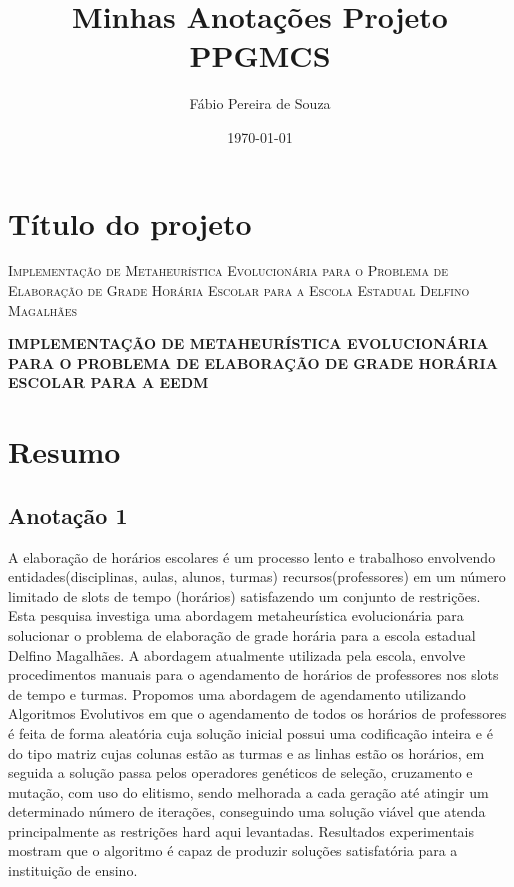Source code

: \documentclass[12pt, a4paper, fleqn, titlepage, onecolumn, abntex2]{article}
\author{Fábio Pereira de Souza}
\title{Minhas Anotações Projeto PPGMCS}
\date{\today}
\begin{document}
\maketitle

\section{Título do projeto}

\begin{center}
\textsc{Implementação de Metaheurística Evolucionária
para o Problema de Elaboração de Grade Horária
Escolar para a Escola Estadual Delfino
Magalhães}
\end{center}

\begin{center}
\textbf{IMPLEMENTAÇÃO DE METAHEURÍSTICA EVOLUCIONÁRIA PARA O PROBLEMA DE ELABORAÇÃO DE GRADE HORÁRIA ESCOLAR PARA A EEDM}
\end{center}

\section{Resumo}

\subsection{Anotação 1}

A elaboração de horários escolares é um processo lento e trabalhoso envolvendo entidades(disciplinas, aulas, alunos, turmas) recursos(professores) em um número limitado de slots de tempo (horários) satisfazendo um conjunto de restrições. Esta pesquisa investiga uma abordagem metaheurística evolucionária para solucionar o problema de elaboração de grade horária para a escola estadual Delfino Magalhães. A abordagem atualmente utilizada pela escola, envolve procedimentos manuais para o agendamento de horários de professores nos slots de tempo e turmas. Propomos uma abordagem de agendamento utilizando Algoritmos Evolutivos em que o agendamento de todos os horários de professores é feita de forma aleatória cuja solução inicial possui uma codificação inteira e é do tipo matriz cujas colunas estão as turmas e as linhas estão os horários, em seguida a solução passa pelos operadores genéticos de seleção, cruzamento e mutação, com uso do elitismo, sendo melhorada a cada geração até atingir um determinado número de iterações, conseguindo uma solução viável que atenda principalmente as restrições hard aqui levantadas. Resultados experimentais mostram que o algoritmo é capaz de produzir soluções satisfatória para a instituição de ensino.
\end{document}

_ _ _ _ _

• EXERCISE OBJECTIVE
What you return should be the whole listing, word for word, without its pictures.

• RESULT OF THIS EXERCISE
Source code

: \documentclass[12pt, a4paper, fleqn, titlepage, onecolumn, abntex2]{article}
\author{Fábio Pereira de Souza}
\title{Minhas Anotações Projeto PPGMCS}
\date{\today}
\begin{document}
\maketitle

\section{Título do projeto}

\begin{center}
\textsc{Implementação de Metaheurística Evolucionária
para o Problema de Elaboração de Grade Horária
Escolar para a Escola Estadual Delfino
Magalhães}
\end{center}

\begin{center}
\textbf{IMPLEMENTAÇÃO DE METAHEURÍSTICA EVOLUCIONÁRIA PARA O PROBLEMA DE ELABORAÇÃO DE GRADE HORÁRIA ESCOLAR PARA A EEDM}
\end{center}

\section{Resumo}

\subsection{Anotação 1}

A elaboração de horários escolares é um processo lento e trabalhoso envolvendo entidades(disciplinas, aulas, alunos, turmas) recursos(professores) em um número limitado de slots de tempo (horários) satisfazendo um conjunto de restrições. Esta pesquisa investiga uma abordagem metaheurística evolucionária para solucionar o problema de elaboração de grade horária para a escola estadual Delfino Magalhães. A abordagem atualmente utilizada pela escola, envolve procedimentos manuais para o agendamento de horários de professores nos slots de tempo e turmas. Propomos uma abordagem de agendamento utilizando Algoritmos Evolutivos em que o agendamento de todos os horários de professores é feita de forma aleatória cuja solução inicial possui uma codificação inteira e é do tipo matriz cujas colunas estão as turmas e as linhas estão os horários, em seguida a solução passa pelos operadores genéticos de seleção, cruzamento e mutação, com uso do elitismo, sendo melhorada a cada geração até atingir um determinado número de iterações, conseguindo uma solução viável que atenda principalmente as restrições hard aqui levantadas. Resultados experimentais mostram que o algoritmo é capaz de produzir soluções satisfatória para a instituição de ensino.
\end{document}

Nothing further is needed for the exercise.